TASK: Where a line below contains "people", count it. Reply with the total only.

RECORDS SUPPLIED:
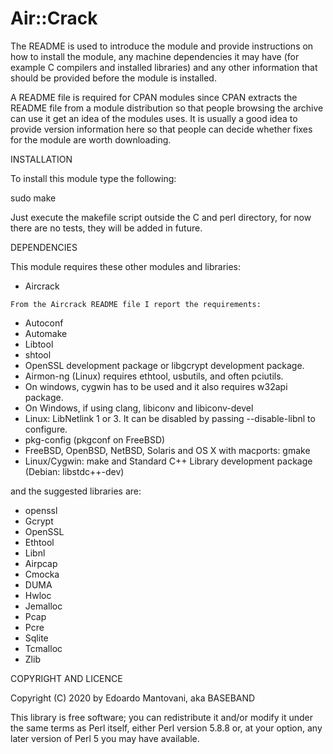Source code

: Air::Crack
============

The README is used to introduce the module and provide instructions on
how to install the module, any machine dependencies it may have (for
example C compilers and installed libraries) and any other information
that should be provided before the module is installed.

A README file is required for CPAN modules since CPAN extracts the
README file from a module distribution so that people browsing the
archive can use it get an idea of the modules uses. It is usually a
good idea to provide version information here so that people can
decide whether fixes for the module are worth downloading.

INSTALLATION

To install this module type the following:

   sudo make

Just execute the makefile script outside the C and perl directory, for now there are no tests, they will be added in future.

DEPENDENCIES

This module requires these other modules and libraries:

  - Aircrack


`From the Aircrack README file I report the requirements:`

 * Autoconf
 * Automake
 * Libtool
 * shtool
 * OpenSSL development package or libgcrypt development package.
 * Airmon-ng (Linux) requires ethtool, usbutils, and often pciutils.
 * On windows, cygwin has to be used and it also requires w32api package.
 * On Windows, if using clang, libiconv and libiconv-devel
 * Linux: LibNetlink 1 or 3. It can be disabled by passing --disable-libnl to configure.
 * pkg-config (pkgconf on FreeBSD)
 * FreeBSD, OpenBSD, NetBSD, Solaris and OS X with macports: gmake
 * Linux/Cygwin: make and Standard C++ Library development package (Debian: libstdc++-dev)

and the suggested libraries are:

 *   openssl
 *   Gcrypt                      
 *   OpenSSL                     
 *   Ethtool                     
 *   Libnl                      
 *   Airpcap                     
 *   Cmocka                      
 *   DUMA                          
 *   Hwloc                         
 *   Jemalloc                    
 *   Pcap                        
 *   Pcre                       
 *   Sqlite                      
 *   Tcmalloc                    
 *   Zlib                        



COPYRIGHT AND LICENCE

Copyright (C) 2020 by Edoardo Mantovani, aka BASEBAND

This library is free software; you can redistribute it and/or modify
it under the same terms as Perl itself, either Perl version 5.8.8 or,
at your option, any later version of Perl 5 you may have available.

TASK RESULT: 2